[Date Prev][Date Next][Thread Prev][Thread Next][Date index][Thread index]

From |
Jenkins S P <stephenj@essex.ac.uk> |

To |
Statalist <statalist@hsphsun2.harvard.edu> |

Subject |
st: unobs. heterogeneity in discrete hazard models |

Date |
Sat, 24 Sep 2005 18:43:49 +0100 (BST) |

Gijs Dekkers asked about the interpretation of his estimates (reproduced below). My inclination would be to interpret these as he does, i.e. as suggesting that there is no 'significant' heterogeneity. If you added the trace option to the -pgmhaz8- command, you'll probably see the -ml- evaluator trying to estimate smaller and smaller values of the gamma variance but zero can never be reached given the way the model is parameterised (you'll see the logvariance becoming a larger and larger negative number). Further reassurance that the results are not a quirk might be gained by experimenting with different starting values for the gamma variance and seeing whether get same behaviour. You could also see what happens if you model frailty using discrete mass point approach (see -hshaz-)

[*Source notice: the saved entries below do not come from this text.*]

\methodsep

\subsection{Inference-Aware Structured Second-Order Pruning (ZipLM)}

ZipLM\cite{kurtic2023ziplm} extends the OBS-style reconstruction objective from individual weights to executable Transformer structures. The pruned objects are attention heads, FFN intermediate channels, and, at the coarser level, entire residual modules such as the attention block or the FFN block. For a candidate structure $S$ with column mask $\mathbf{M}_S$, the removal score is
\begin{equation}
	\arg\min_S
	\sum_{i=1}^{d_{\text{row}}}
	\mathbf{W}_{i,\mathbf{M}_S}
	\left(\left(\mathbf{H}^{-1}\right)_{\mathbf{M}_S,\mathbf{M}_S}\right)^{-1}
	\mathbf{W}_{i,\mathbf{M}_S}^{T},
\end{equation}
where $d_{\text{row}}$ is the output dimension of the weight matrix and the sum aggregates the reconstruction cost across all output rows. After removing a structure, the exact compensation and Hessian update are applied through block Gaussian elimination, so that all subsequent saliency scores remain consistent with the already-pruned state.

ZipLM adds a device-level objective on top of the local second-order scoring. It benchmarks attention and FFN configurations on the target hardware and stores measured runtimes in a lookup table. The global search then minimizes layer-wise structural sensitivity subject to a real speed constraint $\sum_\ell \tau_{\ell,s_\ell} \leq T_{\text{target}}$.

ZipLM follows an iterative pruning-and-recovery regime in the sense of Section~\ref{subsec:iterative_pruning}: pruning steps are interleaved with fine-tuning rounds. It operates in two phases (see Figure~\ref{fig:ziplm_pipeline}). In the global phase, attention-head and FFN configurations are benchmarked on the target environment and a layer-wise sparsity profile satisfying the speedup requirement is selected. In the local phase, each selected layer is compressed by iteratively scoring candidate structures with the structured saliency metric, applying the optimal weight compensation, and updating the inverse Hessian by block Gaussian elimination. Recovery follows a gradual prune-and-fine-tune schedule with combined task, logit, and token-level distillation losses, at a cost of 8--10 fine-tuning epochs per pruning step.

I suspect that part of the "problem" is related to the short length of the ECHP panel which is used to create the spell data set used here. I conjecture that this makes it harder to distinguish frailty from duration dependence.

Stephen

=============================================

Professor Stephen P. Jenkins <stephenj@essex.ac.uk>

Institute for Social and Economic Research (ISER)

University of Essex, Colchester CO4 3SQ, UK

Phone: +44 1206 873374. Fax: +44 1206 873151.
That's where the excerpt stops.